> **EXERCISE REQUIREMENTS**:
Which lines of the records below contain the word "Auto"? Copy each of them out.

(RECORDS TO PROCESS)

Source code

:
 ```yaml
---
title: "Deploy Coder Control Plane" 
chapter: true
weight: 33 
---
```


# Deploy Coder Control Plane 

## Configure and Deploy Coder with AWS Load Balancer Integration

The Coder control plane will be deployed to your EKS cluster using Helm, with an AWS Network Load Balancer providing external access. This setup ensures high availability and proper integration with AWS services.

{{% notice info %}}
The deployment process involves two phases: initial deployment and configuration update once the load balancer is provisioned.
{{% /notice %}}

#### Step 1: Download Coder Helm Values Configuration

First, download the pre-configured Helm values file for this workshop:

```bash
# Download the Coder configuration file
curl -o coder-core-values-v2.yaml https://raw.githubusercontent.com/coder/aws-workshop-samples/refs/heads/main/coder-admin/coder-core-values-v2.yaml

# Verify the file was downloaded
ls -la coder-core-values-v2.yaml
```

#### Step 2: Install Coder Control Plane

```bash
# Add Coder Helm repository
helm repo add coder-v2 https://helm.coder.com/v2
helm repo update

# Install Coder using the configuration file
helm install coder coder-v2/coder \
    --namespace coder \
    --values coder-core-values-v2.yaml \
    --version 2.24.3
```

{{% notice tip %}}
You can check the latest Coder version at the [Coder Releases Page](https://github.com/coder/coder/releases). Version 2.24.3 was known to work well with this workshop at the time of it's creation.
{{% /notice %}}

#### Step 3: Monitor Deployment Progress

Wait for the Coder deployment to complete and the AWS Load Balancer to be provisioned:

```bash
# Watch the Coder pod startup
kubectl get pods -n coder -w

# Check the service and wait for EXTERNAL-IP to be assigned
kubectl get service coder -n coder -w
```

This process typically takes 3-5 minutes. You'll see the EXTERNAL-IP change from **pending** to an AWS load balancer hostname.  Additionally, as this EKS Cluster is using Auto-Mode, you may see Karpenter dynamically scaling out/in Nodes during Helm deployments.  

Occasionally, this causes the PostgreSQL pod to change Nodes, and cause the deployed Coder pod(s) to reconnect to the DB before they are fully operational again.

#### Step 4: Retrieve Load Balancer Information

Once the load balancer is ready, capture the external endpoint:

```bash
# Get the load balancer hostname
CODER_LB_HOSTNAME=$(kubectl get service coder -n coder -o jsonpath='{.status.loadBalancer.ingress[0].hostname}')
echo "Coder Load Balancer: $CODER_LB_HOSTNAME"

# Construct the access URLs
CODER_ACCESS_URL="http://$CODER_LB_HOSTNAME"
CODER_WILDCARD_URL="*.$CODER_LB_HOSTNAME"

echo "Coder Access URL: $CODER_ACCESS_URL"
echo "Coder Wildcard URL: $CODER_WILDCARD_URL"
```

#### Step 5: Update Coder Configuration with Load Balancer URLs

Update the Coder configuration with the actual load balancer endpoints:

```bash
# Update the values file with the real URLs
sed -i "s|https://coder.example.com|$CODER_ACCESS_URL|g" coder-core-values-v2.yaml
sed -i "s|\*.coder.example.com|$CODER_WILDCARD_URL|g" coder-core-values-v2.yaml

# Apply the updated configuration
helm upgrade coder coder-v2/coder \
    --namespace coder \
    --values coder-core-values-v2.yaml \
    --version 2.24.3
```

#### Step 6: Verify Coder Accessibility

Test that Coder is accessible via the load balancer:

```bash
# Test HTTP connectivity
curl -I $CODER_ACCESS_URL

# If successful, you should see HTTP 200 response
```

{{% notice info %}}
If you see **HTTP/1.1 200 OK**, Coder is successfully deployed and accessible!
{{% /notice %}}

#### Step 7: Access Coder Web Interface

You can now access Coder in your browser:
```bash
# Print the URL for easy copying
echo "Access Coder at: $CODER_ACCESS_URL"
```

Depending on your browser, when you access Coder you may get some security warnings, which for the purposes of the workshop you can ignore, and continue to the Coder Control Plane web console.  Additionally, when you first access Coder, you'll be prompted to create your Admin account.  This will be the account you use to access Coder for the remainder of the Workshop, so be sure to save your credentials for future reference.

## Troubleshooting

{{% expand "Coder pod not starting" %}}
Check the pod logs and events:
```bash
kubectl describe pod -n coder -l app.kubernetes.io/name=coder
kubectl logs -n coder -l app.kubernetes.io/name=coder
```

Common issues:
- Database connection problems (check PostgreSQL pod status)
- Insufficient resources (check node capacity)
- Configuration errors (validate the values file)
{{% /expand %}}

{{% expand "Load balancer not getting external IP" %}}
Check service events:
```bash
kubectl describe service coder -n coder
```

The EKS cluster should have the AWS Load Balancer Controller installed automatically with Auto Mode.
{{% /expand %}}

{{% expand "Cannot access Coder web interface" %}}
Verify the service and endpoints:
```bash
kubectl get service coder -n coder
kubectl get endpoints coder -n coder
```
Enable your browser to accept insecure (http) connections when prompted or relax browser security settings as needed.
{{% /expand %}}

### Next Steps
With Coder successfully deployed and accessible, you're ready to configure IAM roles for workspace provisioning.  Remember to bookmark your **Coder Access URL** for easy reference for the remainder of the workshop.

(End RECORDS TO PROCESS)

> **EXPECTED OUTPUT**:
This process typically takes 3-5 minutes. You'll see the EXTERNAL-IP change from **pending** to an AWS load balancer hostname.  Additionally, as this EKS Cluster is using Auto-Mode, you may see Karpenter dynamically scaling out/in Nodes during Helm deployments.  
The EKS cluster should have the AWS Load Balancer Controller installed automatically with Auto Mode.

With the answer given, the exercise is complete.